Doom and gloom have settled on the pharmaceutical industry. Pfizer recently announced it is closing manufacturing sites and research centers and cutting 10,000 jobs because of declining profits, stagnant sales, and a dry pipeline. Lower revenues and profits at Bristol-Myers Squibb have fueled talk of a merger or takeover. AstraZeneca is eliminating 3000 jobs and restructuring manufacturing and research and development (R&D) operations to offset losses from looming generic competition. At the same time, Democratic leaders in Congress are increasing the rhetoric about too-high drug prices, drug safety problems, excessive drug advertising, and the need to expand access to more generic products, particularly for biotechnology therapies.
These developments have raised hurdles for bringing new medicines to market. A December 2006 report from the Government Accountability Office describes the declining productivity of the pharmaceutical research enterprise. Industry increased R&D spending from $16 billion in 1993 to $40 billion in 2004, and estimates put the number at $60 billion last year. Yet, the number of new drugs being tested by manufacturers has declined, resulting in fewer important new molecular entities (NMEs) coming to market. The US Food and Drug Administration approved only 22 NMEs in 2006, including new biologics.
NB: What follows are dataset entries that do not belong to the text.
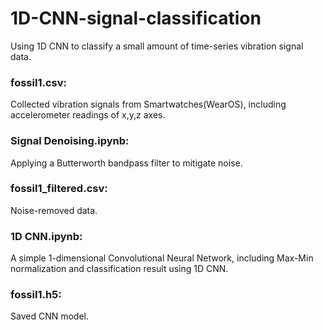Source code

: # 1D-CNN-signal-classification
Using 1D CNN to classify a small amount of time-series vibration signal data.

### fossil1.csv:
Collected vibration signals from Smartwatches(WearOS), including accelerometer readings of x,y,z axes.

### Signal Denoising.ipynb: 
Applying a Butterworth bandpass filter to mitigate noise.

### fossil1_filtered.csv:
Noise-removed data.

### 1D CNN.ipynb:
A simple 1-dimensional Convolutional Neural Network, including Max-Min normalization and classification result using 1D CNN.

### fossil1.h5:
Saved CNN model.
The total has been flat in the past few years, but is "way off the historic highs of the mid-1990s," commented Steven Galson, director of the Center for Drug Evaluation and Research (CDER) at the January Well Characterized Biotechnology Pharmaceutical meeting in Washington, DC.
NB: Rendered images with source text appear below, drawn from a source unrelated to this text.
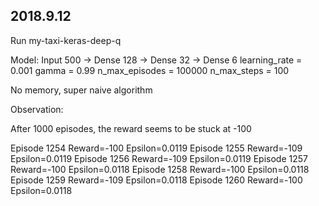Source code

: ## 2018.9.12 

Run my-taxi-keras-deep-q

Model: Input 500 -> Dense 128 -> Dense 32 -> Dense 6
learning_rate = 0.001
gamma = 0.99
n_max_episodes = 100000
n_max_steps = 100

No memory, super naive algorithm

Observation:

After 1000 episodes, the reward seems to be stuck at -100

Episode 1254 Reward=-100 Epsilon=0.0119
Episode 1255 Reward=-109 Epsilon=0.0119
Episode 1256 Reward=-109 Epsilon=0.0119
Episode 1257 Reward=-100 Epsilon=0.0118
Episode 1258 Reward=-100 Epsilon=0.0118
Episode 1259 Reward=-109 Epsilon=0.0118
Episode 1260 Reward=-100 Epsilon=0.0118
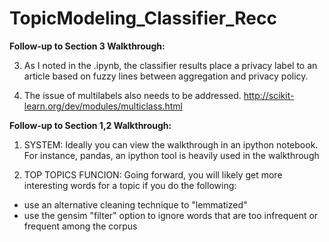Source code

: # TopicModeling_Classifier_Recc

**Follow-up to Section 3 Walkthrough:**

3. As I noted in the .ipynb, the classifier results place a privacy label to an article based on fuzzy lines between aggregation and privacy policy. 

4. The issue of multilabels also needs to be addressed. http://scikit-learn.org/dev/modules/multiclass.html


**Follow-up to Section 1,2 Walkthrough:**

1. SYSTEM: 
Ideally you can view the walkthrough in an ipython notebook. For instance, pandas, an ipython tool is heavily used in the walkthrough

2.  TOP TOPICS FUNCION:
Going forward, you will likely get more interesting words for a topic if you do the following:

* use an alternative cleaning technique to "lemmatized"
* use the  gensim  "filter" option to ignore words that are too infrequent or frequent among the corpus

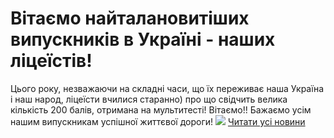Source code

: 
# Вітаємо найталановитіших випускників в Україні - наших ліцеїстів!
Цього року, незважаючи на складні часи, що їх переживає наша Україна і наш народ, ліцеїсти вчилися старанно) про що свідчить велика кількість 200 балів, отримана на мультитесті!
Вітаємо!! Бажаємо усім нашим випускникам успішної життєвої дороги!
![](/images/вітаємо-найталановитіших-випускників-в-україні-наших/200б.png)
[Читати усі новини](/news)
What is most distressing is that drug pipelines have dried up at a time of rapid biomedical discovery. Breakthroughs in genomic and molecular research and in bioinformatics were supposed to usher in a period of unprecedented progress in drug development. FDA has been working hard to harmonize regulations, streamline the approval process, and provide more guidance for industry. And, manufacturers have moved to modernize quality-testing and production systems, to streamline research processes, and to reduce wasteful production methods. While these efforts have drawn applause, they have been offset by a focus on drug safety that has prompted both regulators and manufacturers to expand the scope of clinical trials and new-product testing. Some important new drugs and vaccines did come to market last year, but the average cost of developing a new drug now hovers at the $1-billion mark.
Spotlight on safety
In an effort to deal with these issues, FDA Commissioner Andrew von Eschenbach unveiled a plan that addresses many of the drug-safety issues raised in last year's scathing Institute of Medicine (IOM) publication demanding major changes to better balance FDA's assessment of risks and benefits. The FDA report on The Future of Drug Safety outlines proposals to develop safety "report cards" on important new drugs, to post an online drug-safety newsletter, and to expand its access to health-system databanks to detect safety signals more quickly. Galson also promised a "true culture change" to address the tension between pre-and postapproval staffs.
The unstated goal is to head off legislation requiring more significant organizational changes and added mandates for manufacturers and regulators alike. Senators Charles Grassley (R-IA) and Chris Dodd (D-CT) recently reintroduced legislation to establish a separate drug-safety office at FDA. And, Senators Edward Kennedy (D-MA) and Mike Enzi (R-WY) proposed their drug-safety bill that requires risk-mitigation strategies for all new drugs and mandates clinical-trial registration.
The FDA announcement covered activities that the agency can implement on its own, provided it receives added resources from user fees and appropriated funds. If FDA and industry want Congress to reauthorize the Prescription Drug User Fee Act (PDUFA) by fall, however, they probably will have to accept some new requirements for ensuring drug safety.